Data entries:
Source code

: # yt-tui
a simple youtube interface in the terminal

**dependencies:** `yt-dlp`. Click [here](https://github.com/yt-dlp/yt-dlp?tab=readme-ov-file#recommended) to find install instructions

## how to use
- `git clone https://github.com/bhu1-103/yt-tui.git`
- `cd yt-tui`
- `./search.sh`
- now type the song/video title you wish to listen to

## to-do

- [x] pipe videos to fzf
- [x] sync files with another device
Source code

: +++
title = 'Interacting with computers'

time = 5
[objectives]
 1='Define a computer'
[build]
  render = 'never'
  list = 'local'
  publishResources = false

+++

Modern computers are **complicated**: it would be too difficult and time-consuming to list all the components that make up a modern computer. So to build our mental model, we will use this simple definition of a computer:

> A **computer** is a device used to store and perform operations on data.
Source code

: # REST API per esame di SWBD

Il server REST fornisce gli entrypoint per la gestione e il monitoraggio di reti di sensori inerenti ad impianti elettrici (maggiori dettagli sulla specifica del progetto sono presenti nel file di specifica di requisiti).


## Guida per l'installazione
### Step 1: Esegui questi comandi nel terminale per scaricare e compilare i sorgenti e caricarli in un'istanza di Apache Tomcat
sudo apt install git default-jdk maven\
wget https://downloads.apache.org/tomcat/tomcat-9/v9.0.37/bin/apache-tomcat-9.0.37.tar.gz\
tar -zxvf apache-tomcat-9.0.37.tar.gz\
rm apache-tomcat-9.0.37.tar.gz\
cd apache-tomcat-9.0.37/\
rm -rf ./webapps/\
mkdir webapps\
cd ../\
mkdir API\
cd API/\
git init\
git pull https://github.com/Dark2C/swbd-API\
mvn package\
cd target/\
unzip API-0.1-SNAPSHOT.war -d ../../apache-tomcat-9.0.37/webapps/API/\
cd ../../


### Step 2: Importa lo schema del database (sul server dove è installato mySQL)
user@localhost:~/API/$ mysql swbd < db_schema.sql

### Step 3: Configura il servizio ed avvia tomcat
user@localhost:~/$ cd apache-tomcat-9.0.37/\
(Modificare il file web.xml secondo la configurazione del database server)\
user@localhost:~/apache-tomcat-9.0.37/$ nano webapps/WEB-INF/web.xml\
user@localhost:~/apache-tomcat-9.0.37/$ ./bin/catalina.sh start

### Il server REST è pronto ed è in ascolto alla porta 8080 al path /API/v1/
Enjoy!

Exercise prompt: Please quote exactly the lines from the one containing "## Guida per l'installazione" through the last line of the records above, both included, and nothing else.

Answer to this problem:
## Guida per l'installazione
### Step 1: Esegui questi comandi nel terminale per scaricare e compilare i sorgenti e caricarli in un'istanza di Apache Tomcat
sudo apt install git default-jdk maven\
wget https://downloads.apache.org/tomcat/tomcat-9/v9.0.37/bin/apache-tomcat-9.0.37.tar.gz\
tar -zxvf apache-tomcat-9.0.37.tar.gz\
rm apache-tomcat-9.0.37.tar.gz\
cd apache-tomcat-9.0.37/\
rm -rf ./webapps/\
mkdir webapps\
cd ../\
mkdir API\
cd API/\
git init\
git pull https://github.com/Dark2C/swbd-API\
mvn package\
cd target/\
unzip API-0.1-SNAPSHOT.war -d ../../apache-tomcat-9.0.37/webapps/API/\
cd ../../


### Step 2: Importa lo schema del database (sul server dove è installato mySQL)
user@localhost:~/API/$ mysql swbd < db_schema.sql

### Step 3: Configura il servizio ed avvia tomcat
user@localhost:~/$ cd apache-tomcat-9.0.37/\
(Modificare il file web.xml secondo la configurazione del database server)\
user@localhost:~/apache-tomcat-9.0.37/$ nano webapps/WEB-INF/web.xml\
user@localhost:~/apache-tomcat-9.0.37/$ ./bin/catalina.sh start

### Il server REST è pronto ed è in ascolto alla porta 8080 al path /API/v1/
Enjoy!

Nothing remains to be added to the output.